A recent security advisory issued by the Cybersecurity and Infrastructure Security Agency (CISA) has raised concerns over vulnerabilities affecting two industrial control systems (ICS) devices: Unitronics Vision Series PLCs and Mitsubishi Electric MELSEC iQ-R Series.

The advisory warns that Unitronics Vision Series PLCs are susceptible to remote exploitation due to storing passwords in a recoverable format, identified under CVE-2024-1480 with a CVSS score of 8.7. CISA noted that Unitronics has not collaborated with the agency to address this issue, leaving networks using these devices potentially vulnerable to cyberattacks. To mitigate risks, CISA recommends isolating these controllers from the internet, segregating them from business networks, deploying firewalls, and utilizing secure remote access methods such as virtual private networks (VPNs).

Meanwhile, vulnerabilities affecting Mitsubishi Electric Corporation's MELSEC iQ-R CPU Module include a design flaw (CVE-2021-20599, CVSS 9.1) that transmits passwords in cleartext, making them easily interceptable by malicious actors. Additionally, the Mitsubishi MELSEC CPUs are affected by multiple reported flaws, including exposure of sensitive information (CVE-2021-20594, CVSS 5.9), insufficiently protected credentials (CVE-2021-20597, CVSS 7.4), and a restrictive account lockout mechanism (CVE-2021-20598, CVSS 3.7).

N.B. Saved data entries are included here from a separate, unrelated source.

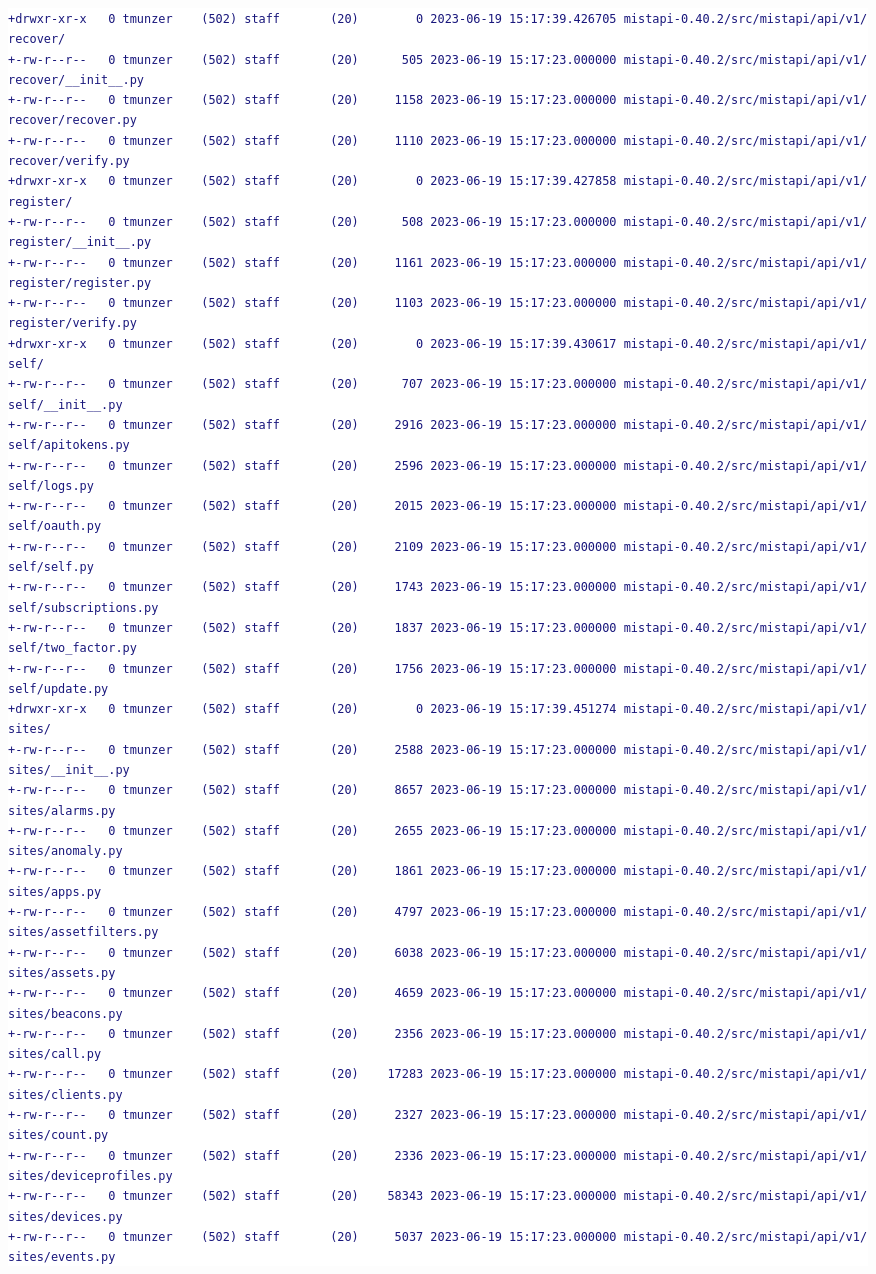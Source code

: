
 ```diff
+drwxr-xr-x   0 tmunzer    (502) staff       (20)        0 2023-06-19 15:17:39.426705 mistapi-0.40.2/src/mistapi/api/v1/recover/
+-rw-r--r--   0 tmunzer    (502) staff       (20)      505 2023-06-19 15:17:23.000000 mistapi-0.40.2/src/mistapi/api/v1/recover/__init__.py
+-rw-r--r--   0 tmunzer    (502) staff       (20)     1158 2023-06-19 15:17:23.000000 mistapi-0.40.2/src/mistapi/api/v1/recover/recover.py
+-rw-r--r--   0 tmunzer    (502) staff       (20)     1110 2023-06-19 15:17:23.000000 mistapi-0.40.2/src/mistapi/api/v1/recover/verify.py
+drwxr-xr-x   0 tmunzer    (502) staff       (20)        0 2023-06-19 15:17:39.427858 mistapi-0.40.2/src/mistapi/api/v1/register/
+-rw-r--r--   0 tmunzer    (502) staff       (20)      508 2023-06-19 15:17:23.000000 mistapi-0.40.2/src/mistapi/api/v1/register/__init__.py
+-rw-r--r--   0 tmunzer    (502) staff       (20)     1161 2023-06-19 15:17:23.000000 mistapi-0.40.2/src/mistapi/api/v1/register/register.py
+-rw-r--r--   0 tmunzer    (502) staff       (20)     1103 2023-06-19 15:17:23.000000 mistapi-0.40.2/src/mistapi/api/v1/register/verify.py
+drwxr-xr-x   0 tmunzer    (502) staff       (20)        0 2023-06-19 15:17:39.430617 mistapi-0.40.2/src/mistapi/api/v1/self/
+-rw-r--r--   0 tmunzer    (502) staff       (20)      707 2023-06-19 15:17:23.000000 mistapi-0.40.2/src/mistapi/api/v1/self/__init__.py
+-rw-r--r--   0 tmunzer    (502) staff       (20)     2916 2023-06-19 15:17:23.000000 mistapi-0.40.2/src/mistapi/api/v1/self/apitokens.py
+-rw-r--r--   0 tmunzer    (502) staff       (20)     2596 2023-06-19 15:17:23.000000 mistapi-0.40.2/src/mistapi/api/v1/self/logs.py
+-rw-r--r--   0 tmunzer    (502) staff       (20)     2015 2023-06-19 15:17:23.000000 mistapi-0.40.2/src/mistapi/api/v1/self/oauth.py
+-rw-r--r--   0 tmunzer    (502) staff       (20)     2109 2023-06-19 15:17:23.000000 mistapi-0.40.2/src/mistapi/api/v1/self/self.py
+-rw-r--r--   0 tmunzer    (502) staff       (20)     1743 2023-06-19 15:17:23.000000 mistapi-0.40.2/src/mistapi/api/v1/self/subscriptions.py
+-rw-r--r--   0 tmunzer    (502) staff       (20)     1837 2023-06-19 15:17:23.000000 mistapi-0.40.2/src/mistapi/api/v1/self/two_factor.py
+-rw-r--r--   0 tmunzer    (502) staff       (20)     1756 2023-06-19 15:17:23.000000 mistapi-0.40.2/src/mistapi/api/v1/self/update.py
+drwxr-xr-x   0 tmunzer    (502) staff       (20)        0 2023-06-19 15:17:39.451274 mistapi-0.40.2/src/mistapi/api/v1/sites/
+-rw-r--r--   0 tmunzer    (502) staff       (20)     2588 2023-06-19 15:17:23.000000 mistapi-0.40.2/src/mistapi/api/v1/sites/__init__.py
+-rw-r--r--   0 tmunzer    (502) staff       (20)     8657 2023-06-19 15:17:23.000000 mistapi-0.40.2/src/mistapi/api/v1/sites/alarms.py
+-rw-r--r--   0 tmunzer    (502) staff       (20)     2655 2023-06-19 15:17:23.000000 mistapi-0.40.2/src/mistapi/api/v1/sites/anomaly.py
+-rw-r--r--   0 tmunzer    (502) staff       (20)     1861 2023-06-19 15:17:23.000000 mistapi-0.40.2/src/mistapi/api/v1/sites/apps.py
+-rw-r--r--   0 tmunzer    (502) staff       (20)     4797 2023-06-19 15:17:23.000000 mistapi-0.40.2/src/mistapi/api/v1/sites/assetfilters.py
+-rw-r--r--   0 tmunzer    (502) staff       (20)     6038 2023-06-19 15:17:23.000000 mistapi-0.40.2/src/mistapi/api/v1/sites/assets.py
+-rw-r--r--   0 tmunzer    (502) staff       (20)     4659 2023-06-19 15:17:23.000000 mistapi-0.40.2/src/mistapi/api/v1/sites/beacons.py
+-rw-r--r--   0 tmunzer    (502) staff       (20)     2356 2023-06-19 15:17:23.000000 mistapi-0.40.2/src/mistapi/api/v1/sites/call.py
+-rw-r--r--   0 tmunzer    (502) staff       (20)    17283 2023-06-19 15:17:23.000000 mistapi-0.40.2/src/mistapi/api/v1/sites/clients.py
+-rw-r--r--   0 tmunzer    (502) staff       (20)     2327 2023-06-19 15:17:23.000000 mistapi-0.40.2/src/mistapi/api/v1/sites/count.py
+-rw-r--r--   0 tmunzer    (502) staff       (20)     2336 2023-06-19 15:17:23.000000 mistapi-0.40.2/src/mistapi/api/v1/sites/deviceprofiles.py
+-rw-r--r--   0 tmunzer    (502) staff       (20)    58343 2023-06-19 15:17:23.000000 mistapi-0.40.2/src/mistapi/api/v1/sites/devices.py
+-rw-r--r--   0 tmunzer    (502) staff       (20)     5037 2023-06-19 15:17:23.000000 mistapi-0.40.2/src/mistapi/api/v1/sites/events.py
```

Mitsubishi Electric is actively working on providing mitigations and workarounds for these vulnerabilities. However, according to CISA, updating affected systems with fixes is currently unavailable. Consequently, CISA advises administrators with these devices in their networks to reinforce defenses by implementing firewalls, restricting remote access, and applying IP address restrictions.

Despite efforts by Mitsubishi Electric to address the issues, users are urged to take defensive measures to minimize the risk of exploitation until a fix is made available.